The gelatin used in Lucky Charms is far from magically delicious—it’s actually sickening enough to make the consumer turn green because it’s made by boiling pigs’ skin in water. Pigs are charming, social animals who love belly rubs and playing, but on factory farms, they’re forced to spend their entire lives in filth and intensive confinement and are denied fresh air and everything that’s natural and important to them. A typical slaughterhouse kills up to 1,100 pigs every hour, the sheer volume of which makes it impossible for all animals to be slaughtered quickly and painlessly.

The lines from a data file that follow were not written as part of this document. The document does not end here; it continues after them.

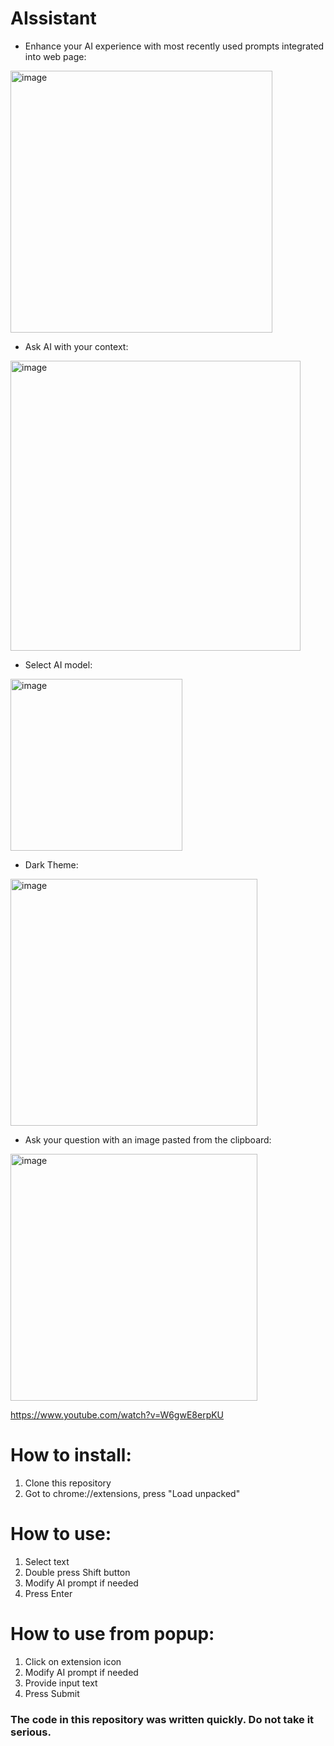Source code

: # AIssistant
- Enhance your AI experience with most recently used prompts integrated into web page:
<img width="419" alt="image" src="https://github.com/AlekseyPi/AIssistant/assets/23477004/f9798ef7-9b02-4ada-b6bf-15bea3e47ced">
<br>

- Ask AI with your context:
<img width="464" alt="image" src="https://github.com/AlekseyPi/AIssistant/assets/23477004/48f10808-b615-4aca-bfbf-084bf1f2021b">
<br>

- Select AI model:
<img width="275" alt="image" src="https://github.com/AlekseyPi/AIssistant/assets/23477004/08ce4ce5-b431-479f-ae28-b8ad23733749">
<br>

- Dark Theme:
<img width="395" alt="image" src="https://github.com/AlekseyPi/AIssistant/assets/23477004/b2e25c14-4619-431e-8bb1-1e3cbf706376">
<br>

- Ask your question with an image pasted from the clipboard:
<img width="395" alt="image" src="https://github.com/AlekseyPi/AIssistant/assets/23477004/6c648b44-3a86-41b3-9ed0-7715ef9c56fc">
<br>

https://www.youtube.com/watch?v=W6gwE8erpKU

# How to install:
1. Clone this repository
2. Got to chrome://extensions, press "Load unpacked"

# How to use:
1. Select text
2. Double press Shift button
3. Modify AI prompt if needed
4. Press Enter

# How to use from popup:
1. Click on extension icon
2. Modify AI prompt if needed
3. Provide input text
4. Press Submit

### The code in this repository was written quickly. Do not take it serious.

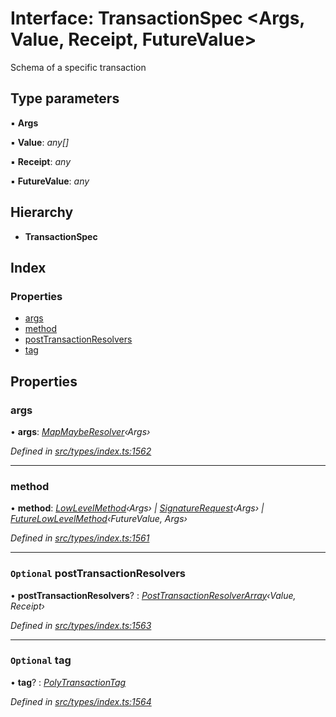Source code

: # Interface: TransactionSpec <**Args, Value, Receipt, FutureValue**>

Schema of a specific transaction

## Type parameters

▪ **Args**

▪ **Value**: *any[]*

▪ **Receipt**: *any*

▪ **FutureValue**: *any*

## Hierarchy

* **TransactionSpec**

## Index

### Properties

* [args](_types_index_.transactionspec.md#args)
* [method](_types_index_.transactionspec.md#method)
* [postTransactionResolvers](_types_index_.transactionspec.md#optional-posttransactionresolvers)
* [tag](_types_index_.transactionspec.md#optional-tag)

## Properties

###  args

• **args**: *[MapMaybeResolver](../modules/_types_index_.md#mapmayberesolver)‹Args›*

*Defined in [src/types/index.ts:1562](https://github.com/PolymathNetwork/polymath-sdk/blob/550676f/src/types/index.ts#L1562)*

___

###  method

• **method**: *[LowLevelMethod](../modules/_types_index_.md#lowlevelmethod)‹Args› | [SignatureRequest](../modules/_types_index_.md#signaturerequest)‹Args› | [FutureLowLevelMethod](_types_index_.futurelowlevelmethod.md)‹FutureValue, Args›*

*Defined in [src/types/index.ts:1561](https://github.com/PolymathNetwork/polymath-sdk/blob/550676f/src/types/index.ts#L1561)*

___

### `Optional` postTransactionResolvers

• **postTransactionResolvers**? : *[PostTransactionResolverArray](../modules/_types_index_.md#posttransactionresolverarray)‹Value, Receipt›*

*Defined in [src/types/index.ts:1563](https://github.com/PolymathNetwork/polymath-sdk/blob/550676f/src/types/index.ts#L1563)*

___

### `Optional` tag

• **tag**? : *[PolyTransactionTag](../enums/_types_index_.polytransactiontag.md)*

*Defined in [src/types/index.ts:1564](https://github.com/PolymathNetwork/polymath-sdk/blob/550676f/src/types/index.ts#L1564)*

Also, the D3 used in Lucky Charms comes from lanolin, which is extracted from sheep’s wool. PETA entities have continuously exposed horrific cruelty on over 150 sheep farms across seven countries and found that workers routinely beat, stomp on, and kick sheep and slice their bodies up with no pain relief when they are shorn—and almost every sheep whose wool is taken ends up being slaughtered.
Replacing the gelatin with Geltor’s vegan collagen, agar-agar, or pectin and swapping lanolin-derived D3 with vegan vitamin D3—all of which are readily available—would help keep Lucky Charms whimsical while cerealsly expanding its appeal to the millions of people who avoid animal products for ethical, religious, cultural, or health-related reasons. Demand for vegan food is at an all-time high, particularly among younger consumers. The number of vegans in the U.S. has grown by over 200% since 2016, and 14% of U.S. adults born between 1995 and 2012 identify as either vegan or vegetarian.
We’re not after your Lucky Charms—we just ask that you make them vegan to spare animals immense suffering. We’d be happy to highlight the switch to all our members and supporters and perhaps celebrate with a celebrity breakfast! Thank you for your consideration. We look forward to hearing from you.